If anything, travel in Ghana is an adventure: tros and taxis honk at each other intermittantly as they pass back and forth (it's a little game we like to play, counting how many times the same three tros have continuously passed each other along one stretch of road). Sometimes these honks are used to alert the people walking of car's presence - to which the response is almost always said pedestrian throwing themselves into the eight-foot grass lining the road at the slight sound of a honk (this never fails to be terribly amusing). Animals are also warned, by honks, that they are dangerously close to becoming dinner, but seldom listen and seem to appear at the most inconvenient times. I've only seen blinkers used on a handful of occasions and I credit the skill of 'weaving' I picked up as a cocktail waitress for saving my life on several street-crossing experiences.
I promise it only sounds scary in writing, for the most part, it's quite easy to get used to - I've even found myself shouting various things at passing taxis, whether it be for the open seat I've spotted or the fact that I almost took off their mirror with my hip.

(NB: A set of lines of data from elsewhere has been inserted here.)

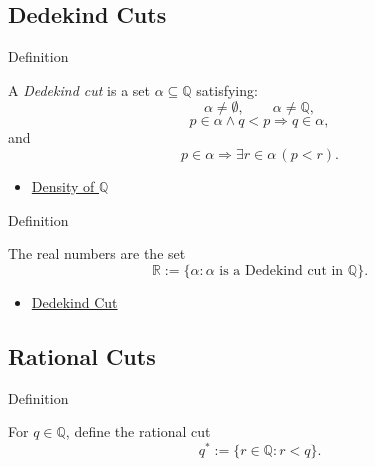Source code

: \subsection*{Dedekind Cuts}

\begin{definitionbox}{Definition}
\begin{definition}
\label{def:dedekind-cut}
A \emph{Dedekind cut} is a set $\alpha\subseteq\mathbb{Q}$ satisfying:
\[
\alpha\ne\emptyset,\qquad \alpha\ne\mathbb{Q},
\]
\[
p\in\alpha\land q<p \Longrightarrow q\in\alpha,
\]
and
\[
p\in\alpha \Longrightarrow \exists r\in\alpha\,(p<r).
\]
\end{definition}
\end{definitionbox}

\begin{dependencies}
\begin{itemize}
  \item \hyperref[thm:density-of-q]{Density of $\mathbb{Q}$}
\end{itemize}
\end{dependencies}

\begin{definitionbox}{Definition}
\begin{definition}
\label{def:reals}
The real numbers are the set
\[
\mathbb{R}:=\{\alpha:\alpha\text{ is a Dedekind cut in }\mathbb{Q}\}.
\]
\end{definition}
\end{definitionbox}

\begin{dependencies}
\begin{itemize}
  \item \hyperref[def:dedekind-cut]{Dedekind Cut}
\end{itemize}
\end{dependencies}

\subsection*{Rational Cuts}

\begin{definitionbox}{Definition}
\begin{definition}
\label{def:rational-cut}
For $q\in\mathbb{Q}$, define the rational cut
\[
q^{\ast}:=\{r\in\mathbb{Q}:r<q\}.
\]
\end{definition}
\end{definitionbox}

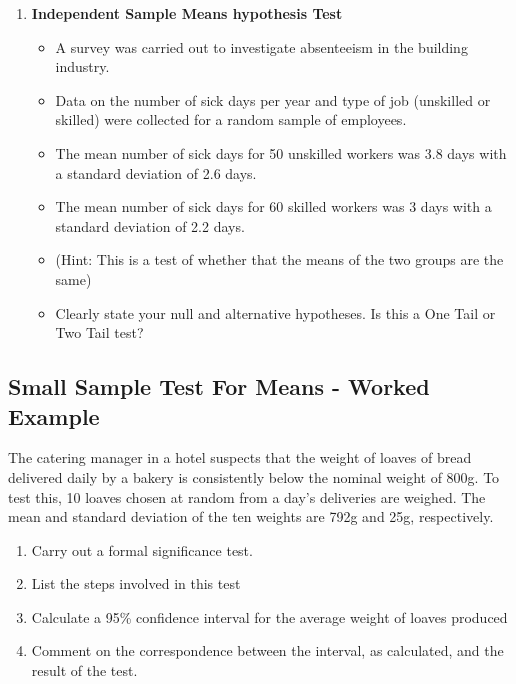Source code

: \documentclass[]{report}
\begin{document}
\begin{enumerate}
\begin{itemize}
	\end{itemize}
	
	\item \textbf{Independent Sample Means hypothesis Test }
	
	\begin{itemize}
		\item 	A survey was carried out to investigate absenteeism in the building industry.
		\item Data on the number of sick days per year and type of job (unskilled or skilled)
		were collected for a random sample of employees.
		\item The mean number of sick days for 50 unskilled workers was 3.8 days with a standard deviation of 2.6 days. 
		\item The mean number of sick days for 60 skilled workers was 3 days with a standard deviation of 2.2 days. 
		\item (Hint: This is a test of whether that the means of the two groups are the same)
		
		\item Clearly state your null and alternative hypotheses.
		Is this a One Tail or Two Tail test?
	\end{itemize}
	
\end{enumerate}		








\subsection{Small Sample Test For Means - Worked Example}
The catering manager in a hotel suspects that the weight of loaves of bread delivered
daily by a bakery is consistently below the nominal weight of 800g. To test this,
10 loaves chosen at random from a day’s deliveries are weighed. The mean and
standard deviation of the ten weights are 792g and 25g, respectively.

\begin{enumerate}
	\item  Carry out a formal significance test.
	\item List the steps involved in this test 
	\item Calculate a 95\% confidence interval for the average weight of loaves produced
	\item Comment on the correspondence between the interval, as calculated, and the
	result of the test.
\end{enumerate}	
\end{document}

The radios inside blare loudly enough that conversation is non-existant once the doors are slammed shut (with two people in the passenger seat and at least four in the back) and the engine sputters to life. I'm often reminded of my gratefulness for the invention of windows ( as air-conditioning has become a luxury and surprisingly overrated).
I am loving that everything in Ghana is an experience. An example of this is the much feared 'night travel.' The reason we don't like to travel at night is that most drivers turn their headlights off to conserve their batteries ... I won't tell you, then, how late the Ghana-Uruguay match let out ... or the state of the hatchback taxi that 6 of us shoved ourselves into when it ended. Despite the match loss, this was the night's one redeeming quality, as we giggled ourselves into tears and recited, "I think we might die" and "Where's the 'oh shit' bar?" at various points during the fifteen minute ride home. It's really all about the little victories ... like the fact that our driver had his headlights on (and so did the other cars that night), as living on the equator doesn't leave us but 12 hours of daylight, so headlights are a must.
Most of the time, the only thing running through my mind, despite the occasional 'I think we may have almost died back then,' is almost always 'I'm in Africa.'
I'm in Africa. Sharing a tro with a rooster and 24 random strangers, one of which has a child who is screaming out of sheer fear of my pale skin. I'm in Africa. With my feet dangling out of the side window of a bus that should have had it's last trip years ago. Thank God for this open window. Is that a rooster up there?Where's the 'oh shit' bar, because, holy shit, I'm in Africa!?
xx
PLEASE BE SAFE lovely girl.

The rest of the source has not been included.